On a journey to find the silver linings

On a journey to find the silver linings

Monday, January 13, 2014

Love God, Love People. Sounds great... right?

   We've all heard this story from the Bible, right? When pressed by the Pharisees for an answer to, "what is the greatest commandment in the Law," Jesus answered, "You shall love the Lord your God with all your heart and with all your soul and with all your mind. This is the great and first commandment. And a second is like it: You shall love your neighbor as yourself. On these two commandments depend all the Law and the Prophets.”

   That's awesome! I mean, what a great goal! And we've surely all been taught that this is how we are to be as Christians, to love God with all of our hearts, souls, minds, and bodies first and foremost, above all. And to then love our neighbor just as much as we love ourselves. I mean, that's what Jesus said, right?

    Sounds fabulous, until you realize that Jesus gave the Pharisees "Law question" a Law answer. He directed them back to the heart of it, which is where they wanted to be and what they were questioning Him about.

    The Greatest Commandment is just that; a Commandment. It puts us right back under the crushing weight of the Old Testament and those constraints we thought we're all free of and happily deny in our lives as Christians.

    But we are physically and spiritually incapable of loving God the way Jesus commanded. At least, I am anyway. Maybe you're better at this than me. In any given day I fall completely short of that mark - I sin - (which is an old archery term for "missing the bullseye.") As much as I TRY to love God with all of my heart & soul & mind, I don't REALLY love him that way in actuality.
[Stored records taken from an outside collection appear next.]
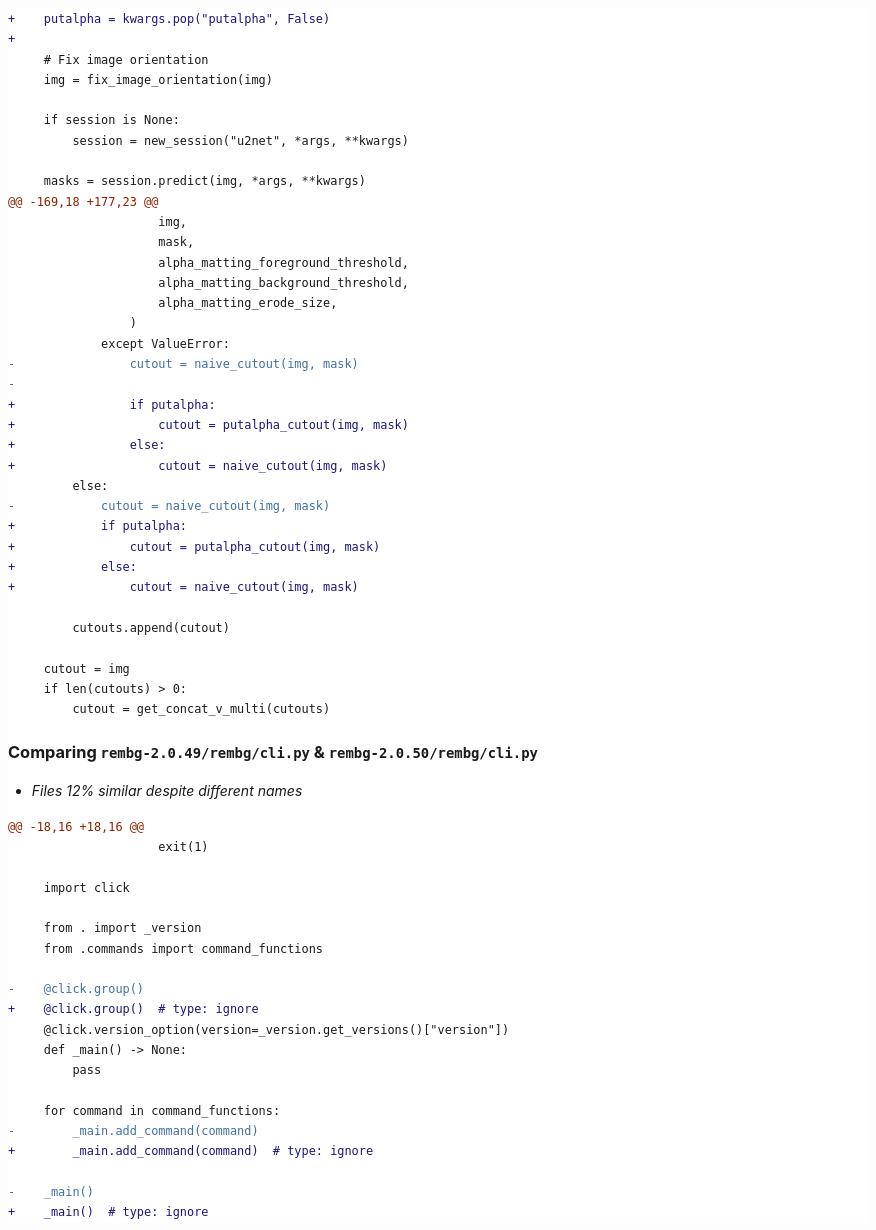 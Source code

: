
 ```diff
+    putalpha = kwargs.pop("putalpha", False)
+
     # Fix image orientation
     img = fix_image_orientation(img)
 
     if session is None:
         session = new_session("u2net", *args, **kwargs)
 
     masks = session.predict(img, *args, **kwargs)
@@ -169,18 +177,23 @@
                     img,
                     mask,
                     alpha_matting_foreground_threshold,
                     alpha_matting_background_threshold,
                     alpha_matting_erode_size,
                 )
             except ValueError:
-                cutout = naive_cutout(img, mask)
-
+                if putalpha:
+                    cutout = putalpha_cutout(img, mask)
+                else:
+                    cutout = naive_cutout(img, mask)
         else:
-            cutout = naive_cutout(img, mask)
+            if putalpha:
+                cutout = putalpha_cutout(img, mask)
+            else:
+                cutout = naive_cutout(img, mask)
 
         cutouts.append(cutout)
 
     cutout = img
     if len(cutouts) > 0:
         cutout = get_concat_v_multi(cutouts)
```

### Comparing `rembg-2.0.49/rembg/cli.py` & `rembg-2.0.50/rembg/cli.py`

 * *Files 12% similar despite different names*

```diff
@@ -18,16 +18,16 @@
                     exit(1)
 
     import click
 
     from . import _version
     from .commands import command_functions
 
-    @click.group()
+    @click.group()  # type: ignore
     @click.version_option(version=_version.get_versions()["version"])
     def _main() -> None:
         pass
 
     for command in command_functions:
-        _main.add_command(command)
+        _main.add_command(command)  # type: ignore
 
-    _main()
+    _main()  # type: ignore
``` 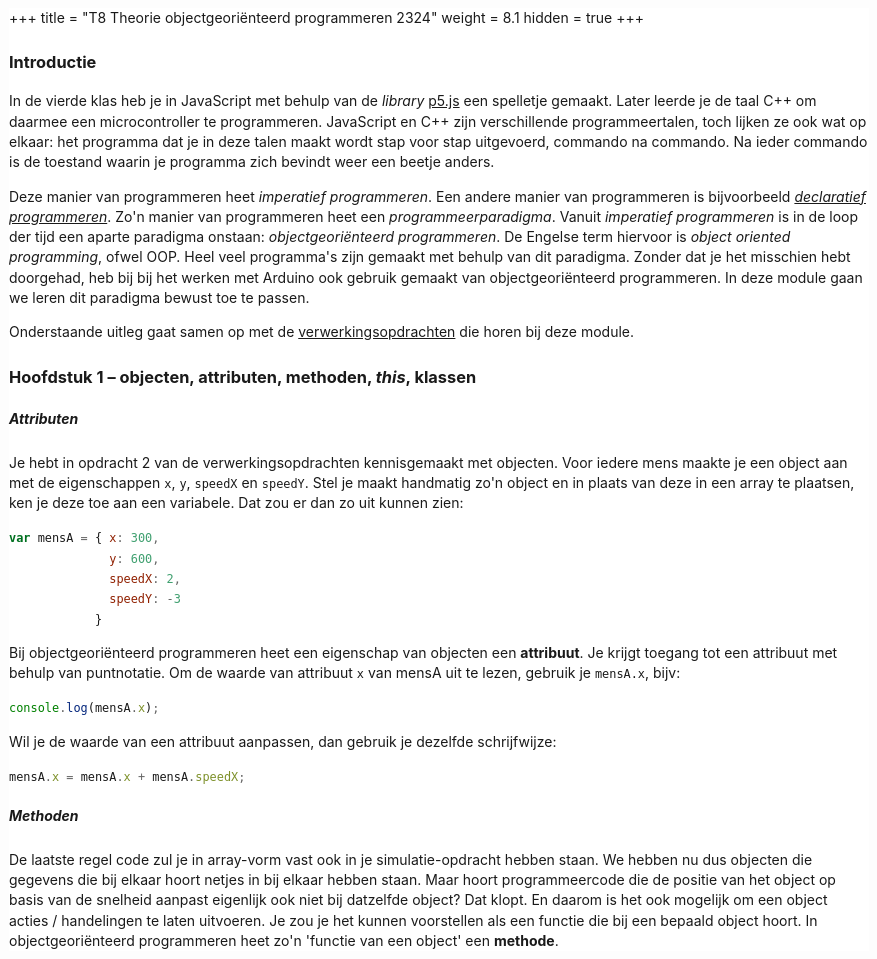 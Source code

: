 +++
title = "T8 Theorie objectgeoriënteerd programmeren 2324"
weight = 8.1
hidden = true
+++

### Introductie
In de vierde klas heb je in JavaScript met behulp van de _library_ [p5.js](http://p5js.org) een spelletje gemaakt. Later leerde je de taal C++ om daarmee een microcontroller te programmeren. JavaScript en C++ zijn verschillende programmeertalen, toch lijken ze ook wat op elkaar: het programma dat je in deze talen maakt wordt stap voor stap uitgevoerd, commando na commando. Na ieder commando is de toestand waarin je programma zich bevindt weer een beetje anders.

Deze manier van programmeren heet _imperatief programmeren_. Een andere manier van programmeren is bijvoorbeeld [_declaratief programmeren_](http://wikipedia.org). Zo'n manier van programmeren heet een _programmeerparadigma_. Vanuit *imperatief programmeren* is in de loop der tijd een aparte paradigma onstaan: _objectgeoriënteerd programmeren_. De Engelse term hiervoor is _object oriented programming_, ofwel OOP. Heel veel programma's zijn gemaakt met behulp van dit paradigma. Zonder dat je het misschien hebt doorgehad, heb bij bij het werken met Arduino ook gebruik gemaakt van objectgeoriënteerd programmeren. In deze module gaan we leren dit paradigma bewust toe te passen.

Onderstaande uitleg gaat samen op met de [verwerkingsopdrachten](../objectoriented_verwerkingsopdrachten) die horen bij deze module.

### Hoofdstuk 1 – objecten, attributen, methoden, *this*, klassen 
##### Attributen
Je hebt in opdracht 2 van de verwerkingsopdrachten kennisgemaakt met objecten. Voor iedere mens maakte je een object aan met de eigenschappen `x`, `y`, `speedX` en `speedY`. Stel je maakt handmatig zo'n object en in plaats van deze in een array te plaatsen, ken je deze toe aan een variabele. Dat zou er dan zo uit kunnen zien:

```javascript
var mensA = { x: 300,
              y: 600,
              speedX: 2,
              speedY: -3
            }
```

Bij objectgeoriënteerd programmeren heet een eigenschap van objecten een **attribuut**. Je krijgt toegang tot een attribuut met behulp van puntnotatie. Om de waarde van attribuut `x` van mensA uit te lezen, gebruik je `mensA.x`, bijv:

```js
console.log(mensA.x);
```

Wil je de waarde van een attribuut aanpassen, dan gebruik je dezelfde schrijfwijze:

```js
mensA.x = mensA.x + mensA.speedX;
```

##### Methoden
De laatste regel code zul je in array-vorm vast ook in je simulatie-opdracht hebben staan. We hebben nu dus objecten die gegevens die bij elkaar hoort netjes in bij elkaar hebben staan. Maar hoort programmeercode die de positie van het object op basis van de snelheid aanpast eigenlijk ook niet bij datzelfde object? Dat klopt. En daarom is het ook mogelijk om een object acties / handelingen te laten uitvoeren. Je zou je het kunnen voorstellen als een functie die bij een bepaald object hoort. In objectgeoriënteerd programmeren heet zo'n 'functie van een object' een **methode**.
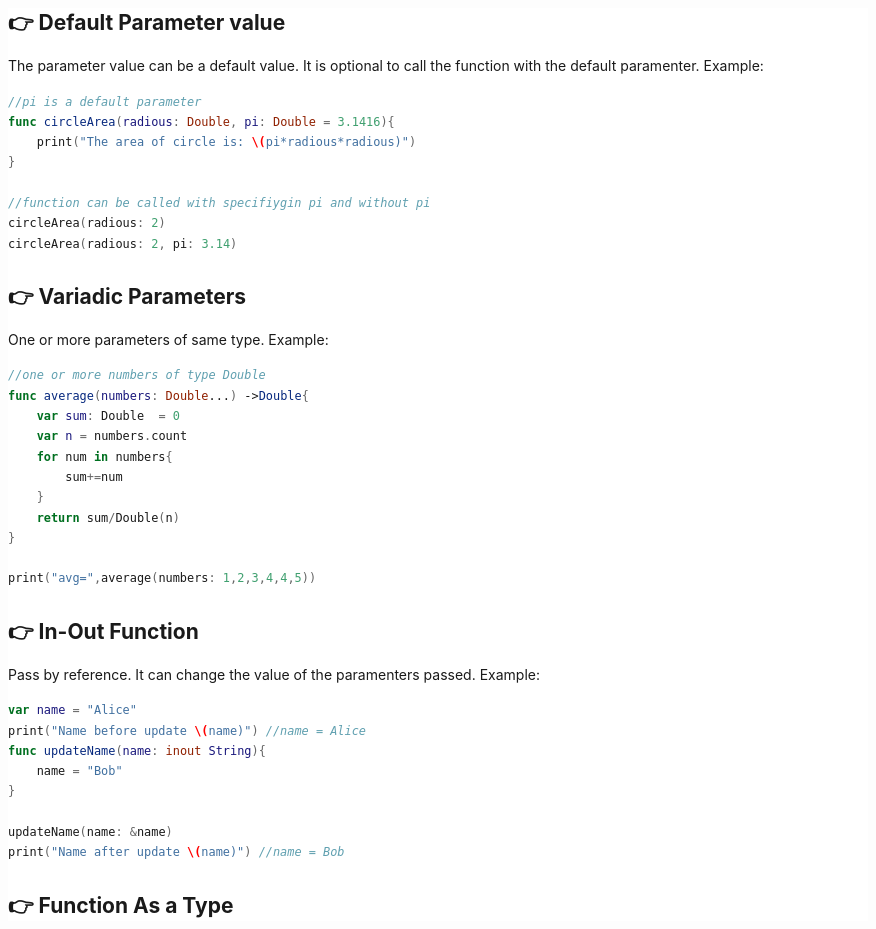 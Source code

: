 ## :point_right: Default Parameter value

The parameter value can be a default value. It is optional to call the function with the default paramenter. Example:

```swift
//pi is a default parameter
func circleArea(radious: Double, pi: Double = 3.1416){
    print("The area of circle is: \(pi*radious*radious)")
}

//function can be called with specifiygin pi and without pi
circleArea(radious: 2)
circleArea(radious: 2, pi: 3.14)

```

## :point_right: Variadic Parameters

One or more parameters of same type. Example:

```swift
//one or more numbers of type Double
func average(numbers: Double...) ->Double{
    var sum: Double  = 0
    var n = numbers.count
    for num in numbers{
        sum+=num
    }
    return sum/Double(n)
}

print("avg=",average(numbers: 1,2,3,4,4,5))
```

## :point_right: In-Out Function

Pass by reference. It can change the value of the paramenters passed. Example:

```swift
var name = "Alice"
print("Name before update \(name)") //name = Alice
func updateName(name: inout String){
    name = "Bob"
}

updateName(name: &name)
print("Name after update \(name)") //name = Bob
```


## :point_right: Function As a Type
And as much as I TRY to love my neighbor as much as I love myself, I can't. And I don't. And then I feel guilty, and then I feel like a bad Christian, and then I wonder what's wrong with me. And I eventually want to give up because I can never get that "love God and love people" thing right.

    So there you go. I do not fulfill what Jesus answered to them, because I cannot fulfill the Law. I suck & I am a sinner. But I'm really quite good at those things.

    And then I have to ask; why on earth would Jesus do that? Why would he lay the Law right on us? On me? The greatest thing He said to do is "love God and love people" and I fail miserably at it.

    Ah, but there is hope. (And I need to remind myself of this every day, every hour). The next thing Jesus says when He turns to the crowds of people and his disciples is about the Pharisees and is what always gets left out of a "love God and love people" message. (Conveniently, because those messages usually involve an "activation" of serving the church's vision or a giving of money somehow). In Matthew 23 He completely shreds the Pharisees publically for putting the people under the Laws and not keeping them themselves, and he unloads both guns. He unleashes the Seven Woes on them for burdening the people with the Laws that no human being (other than Himself) is capable of keeping.

    It may make you think twice next time you hear a catchy "Love God and Love People" tag - and it's everywhere in popular Christianity - very trendy, I must say. Check out just about any evangelical church's website anywhere in the country and you'll see some variation of it. It's in songs especially (a cool song by Israel Houghton comes to mind off the top of my head), and just go to Pinterest and search the phrase.

    Sounds very spiritual to love God first and your neighbor like yourself - pretty noble, actually. Until you realize that it's a Law. And not just any Law - thee GREATEST Law. So don't mess that one up, man. Because once you subject yourself to it, you are condemned by it. As it says in James, "whoever keeps the law but fails in one point has become accountable to all of it." Ouch.

    This truly is the essential problem we could never fix on our own. It's the very Law that requires the sacrifice of a million doves beyond your reach. It's the Law that condemns us with our fallen reflection and sends us to hell for not measuring up to God's standard. It's the very reason why Jesus stepped out of heaven and onto this dying earth in the first place.

    In Galatians Paul is talking to the church about this very thing of keeping the Law, and he reminds them that, " It is for freedom (from the Law) that Christ has set us free. Stand firm, then, and do not let yourselves be burdened again by a yoke of slavery."

    Keep in mind that anything that you do is law, but anything that Jesus does is grace. Remember who is doing the work when you're loving God and when you're loving your neighbor.

    So yes, I will love God, but only because God himself gives me the faith to since I'm incapable of even doing that on my own. And I will fail at loving him as fully as He is worthy and deserving of, but I will ask forgiveness and be given grace. And yes, I will love my neighbor, but I will also fail at that - at what I didn't do, at what I did do, and at what I didn't do well enough. But my neighbors need my good helps anyway, and I will ask forgiveness for my shortcomings in the process and know that God is full of mercy and patience for me and my measly works.

    In the end I will love God and love people, but not because I have to, but because I get to. Not because of a commandment put on me by a well-meaning church to do so; I will do it under the grace Christ gives because He first loved me.